[The task]: The number of lines in the entries below holding the word "total" is all that is needed here.

┏━━

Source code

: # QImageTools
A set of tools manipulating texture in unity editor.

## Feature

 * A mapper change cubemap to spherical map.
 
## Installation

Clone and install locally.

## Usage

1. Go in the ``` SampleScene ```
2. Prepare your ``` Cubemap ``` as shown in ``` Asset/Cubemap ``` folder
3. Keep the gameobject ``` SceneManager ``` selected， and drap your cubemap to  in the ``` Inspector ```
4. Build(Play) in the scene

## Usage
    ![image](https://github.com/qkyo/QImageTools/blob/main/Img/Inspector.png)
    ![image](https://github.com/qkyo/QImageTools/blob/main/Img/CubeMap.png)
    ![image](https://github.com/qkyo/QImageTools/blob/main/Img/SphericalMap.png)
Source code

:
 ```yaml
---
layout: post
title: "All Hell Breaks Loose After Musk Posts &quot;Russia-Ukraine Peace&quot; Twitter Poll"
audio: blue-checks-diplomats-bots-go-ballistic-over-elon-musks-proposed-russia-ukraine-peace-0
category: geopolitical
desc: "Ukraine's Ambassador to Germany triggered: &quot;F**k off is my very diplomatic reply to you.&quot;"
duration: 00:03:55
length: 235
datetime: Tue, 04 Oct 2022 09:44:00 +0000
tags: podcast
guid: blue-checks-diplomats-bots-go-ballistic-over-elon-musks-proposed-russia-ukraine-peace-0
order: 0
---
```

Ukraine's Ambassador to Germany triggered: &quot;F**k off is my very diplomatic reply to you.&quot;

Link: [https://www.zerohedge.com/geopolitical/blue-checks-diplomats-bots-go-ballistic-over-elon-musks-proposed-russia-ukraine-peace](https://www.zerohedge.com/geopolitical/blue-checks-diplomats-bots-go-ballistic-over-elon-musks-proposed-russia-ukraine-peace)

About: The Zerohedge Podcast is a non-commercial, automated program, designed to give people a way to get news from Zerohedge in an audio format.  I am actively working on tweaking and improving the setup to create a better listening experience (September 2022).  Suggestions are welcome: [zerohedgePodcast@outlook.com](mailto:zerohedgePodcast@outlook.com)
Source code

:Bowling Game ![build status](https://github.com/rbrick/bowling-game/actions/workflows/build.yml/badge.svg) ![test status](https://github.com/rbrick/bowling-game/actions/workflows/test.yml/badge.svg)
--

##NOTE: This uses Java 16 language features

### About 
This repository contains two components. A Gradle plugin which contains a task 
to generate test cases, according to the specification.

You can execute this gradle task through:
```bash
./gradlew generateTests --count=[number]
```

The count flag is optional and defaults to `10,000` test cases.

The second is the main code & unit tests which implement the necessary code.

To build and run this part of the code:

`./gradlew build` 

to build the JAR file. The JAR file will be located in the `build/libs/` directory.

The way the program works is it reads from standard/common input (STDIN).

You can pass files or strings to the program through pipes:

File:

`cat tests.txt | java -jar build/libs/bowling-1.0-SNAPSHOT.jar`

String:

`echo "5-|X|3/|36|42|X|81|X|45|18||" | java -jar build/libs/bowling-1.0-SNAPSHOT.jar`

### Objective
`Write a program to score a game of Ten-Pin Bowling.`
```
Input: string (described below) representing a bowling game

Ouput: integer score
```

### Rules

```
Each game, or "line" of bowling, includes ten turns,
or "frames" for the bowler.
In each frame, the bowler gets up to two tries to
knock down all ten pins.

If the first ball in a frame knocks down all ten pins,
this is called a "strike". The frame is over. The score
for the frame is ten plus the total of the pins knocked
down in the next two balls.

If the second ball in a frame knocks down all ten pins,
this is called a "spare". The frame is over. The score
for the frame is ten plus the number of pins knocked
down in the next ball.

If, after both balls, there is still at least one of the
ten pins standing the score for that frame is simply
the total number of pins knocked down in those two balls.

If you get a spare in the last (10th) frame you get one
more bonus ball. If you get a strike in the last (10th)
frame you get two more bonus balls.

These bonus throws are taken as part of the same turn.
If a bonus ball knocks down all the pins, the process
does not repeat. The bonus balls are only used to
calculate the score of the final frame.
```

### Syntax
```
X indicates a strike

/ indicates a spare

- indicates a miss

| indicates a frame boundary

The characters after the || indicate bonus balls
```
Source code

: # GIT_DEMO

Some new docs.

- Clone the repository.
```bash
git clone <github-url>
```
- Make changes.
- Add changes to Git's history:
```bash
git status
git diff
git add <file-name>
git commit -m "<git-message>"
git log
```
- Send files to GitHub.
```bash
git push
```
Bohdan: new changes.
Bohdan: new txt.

┗━━

[Problem solution]: 2